Predicting Gene Functions in Plants with Single-Cell Genomic Data
Prakash Raj Timilsena1*, Sai Deepak Gattidi1, Jose Dinneny2, and Song Li1
1Virginia Polytechnic Institute and State University; and 2Stanford University
The rapid sequencing of genomes and transcriptomes in bioenergy crops and other plant species has outpaced the rate at which gene functions can be accurately annotated. Wet-bench validation for gene functions is very laborious and time consuming for non-model species. Even in a model organism like Arabidopsis thaliana, majority of the gene functions have not been validated with wet lab experiments. Traditional computational methods for assigning gene functions largely rely on sequence homology which could not account for gene expression activities in different tissue or cell types. In this project, researchers tested whether single-cell gene expression data can be used to improve the gene function annotation.
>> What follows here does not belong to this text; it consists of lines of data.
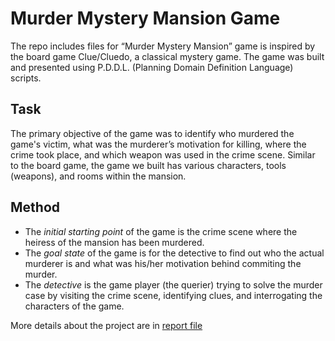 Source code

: # Murder Mystery Mansion Game

The repo includes files for “Murder Mystery Mansion” game is inspired by the board game Clue/Cluedo, a classical mystery game. The game was built and presented using P.D.D.L. (Planning Domain Definition Language) scripts.

## Task

The primary objective of the game was to identify who murdered the game's victim, what was the murderer’s motivation for killing, where the crime took place, and which weapon was used in the crime scene. Similar to the board game, the game we built has various characters, tools (weapons), and rooms within the mansion.

## Method

* The *initial starting point* of the game is the crime scene where the heiress of the mansion has been murdered.
* The *goal state* of the game is for the detective to find out who the actual murderer is and what was his/her motivation behind commiting the murder.
* The *detective* is the game player (the querier) trying to solve the murder case by visiting the crime scene, identifying clues, and interrogating the characters of the game.

More details about the project are in [report file](https://github.com/azizamirsaidova/knowledge_representation_reasoning_game/blob/main/KRR_Project_Report.pdf)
The team compared bulk- and single-cell RNA seq datasets from roots and assessed the performance of seven machine learning algorithms for predicting gene functions. Researchers found that random forest works the best among these methods. The team further asked whether single-cell genomic data can provide additional information because expression data from more diverse cell populations are captured by single-cell (sc)RNA-seq as compared to bulk RNA-seq. Surprisingly, bulk RNA-seq were found to have better accuracy in predicting many gene functions as compared to scRNA-seq data. A comparison of scRNA-seq datasets from different tissues showed that leaf scRNA-seq data provides higher accuracy in predicting the chloroplast and photosynthesis related genes as compared to root scRNA-seq data. This observation suggests that the specificity of the information content in single-cell datasets from different tissues is biologically relevant. Because of the diversity of cell types captured by scRNA-seq, research found that an increasing number of Uniform Manifold Approximation and Projection clusters may help to improve the prediction accuracy for single-cell data. The future direction of this work is to incorporate stress responsive scRNA-seq data and regulatory networks (DAP-seq) information to further expand the prediction of novel gene functions in oil seed crops. Experimental validation for selected genes will be performed in the coming years.
This project is supported by DOE-BER, DE-SC0020358, and DE-SC0022985.